Perché non è vero che il lavoro è un
diritto. A sentire certe stupidaggini mi verrebbe da spaccare la
testa ai benpensanti progressisti che con esse si lisciano lo
stomaco.
Il diritto è avere gli strumenti per
soddisfare i propri bisogni. I propri bisogni fondamentali: mangiare,
abitare, vestire. Creare. Ebbene sì: anche costruire, creare,
produrre, è un diritto, e gli strumenti per creare, gli attrezzi e
le competenze per lavorare, sono un diritto. Il lavoro non è un
diritto ma un dovere.
Se George non ha un lavoro, c'è
qualcosa di storto.
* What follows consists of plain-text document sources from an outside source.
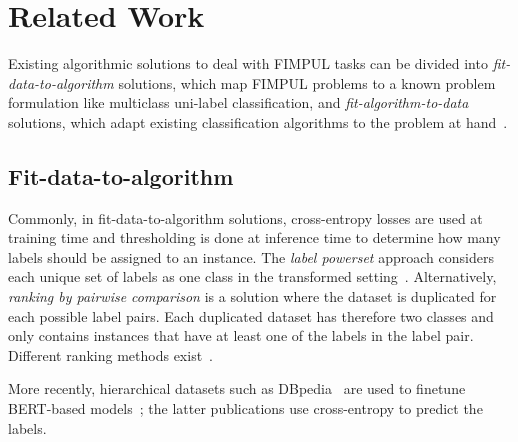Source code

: 
\section{Related Work}
\label{sec:org2aceb9f}


Existing algorithmic solutions to deal with FIMPUL tasks can be divided into \emph{fit-data-to-algorithm} solutions, which map FIMPUL problems to a known problem formulation like multiclass uni-label classification, and \emph{fit-algorithm-to-data} solutions, which adapt existing classification
algorithms to the problem at hand~\citep{multilabelMethods}.

\subsection{Fit-data-to-algorithm}
Commonly, in fit-data-to-algorithm solutions, cross-entropy losses are used at training time and thresholding is done at inference time to determine how many labels should be assigned to an instance.
The \textit{label powerset} approach considers each unique set of labels as one class in the transformed setting~\cite{multilabelComparison}.
Alternatively, \textit{ranking by pairwise comparison} is a solution where the dataset is duplicated for each possible label pairs. Each duplicated dataset has therefore two classes and only contains instances that have at least one of the labels in the label pair. Different ranking methods exist~\cite{pairwiseBinary, pairwiseNet}.

More recently, hierarchical datasets such as DBpedia~\citep{lehmann2015dbpedia} are used to finetune BERT-based models~\cite{XLNet, bigBird};  the latter publications use cross-entropy to predict the labels.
Dov'è il pezzo di mondo di George, quello che
lui deve sistemare e tenere in ordine, quello dal quale egli deve
trarre il proprio sostentamento?
C'è una fabbrica tedesca che ha
raccolto plausi e complimenti: all'inizio di questa ultima crisi si è
trovata in difficoltà e avrebbe dovuto licenziare almeno metà dei
propri dipendenti. Anziché licenziare hanno deciso di avviare un
programma di ristrutturazione e formazione del personale, così
adesso producono il doppio di prima in metà tempo.
Hanno avuto un grande successo: la
qualità tedesca è nota e il resto del mondo può competere solo se
ha prezzi molto inferiori. Perciò i tedeschi, abbassando i loro
prezzi e producendo il quadruplo, hanno fatto chiudere quattro
fabbriche piantate altrove che davano lavoro a centinaia di famiglie
altrui. Il grasso consigliere regionale è contento e gongola nel
raccontare questa storia, invidioso forse o anzi certamente, mentre
George si ripara dalla pioggia sotto una tenda a Marghera.
Il leone squarcia il collo della
gazzella e se ne nutre senza rimorsi mentre quella ancora scalcia.
Può l'uomo fare altrettanto dell'altro uomo?
Mi spaventa lo sguardo del consigliere,
i piccoli occhi cattivi, la presunzione di delineare con precisione
ciò che è di Cesare e ciò che è di Dio.
Di Cesare, urlo alle nubi nere, è
l'immagine. L'immagine sulla moneta. Nulla di più.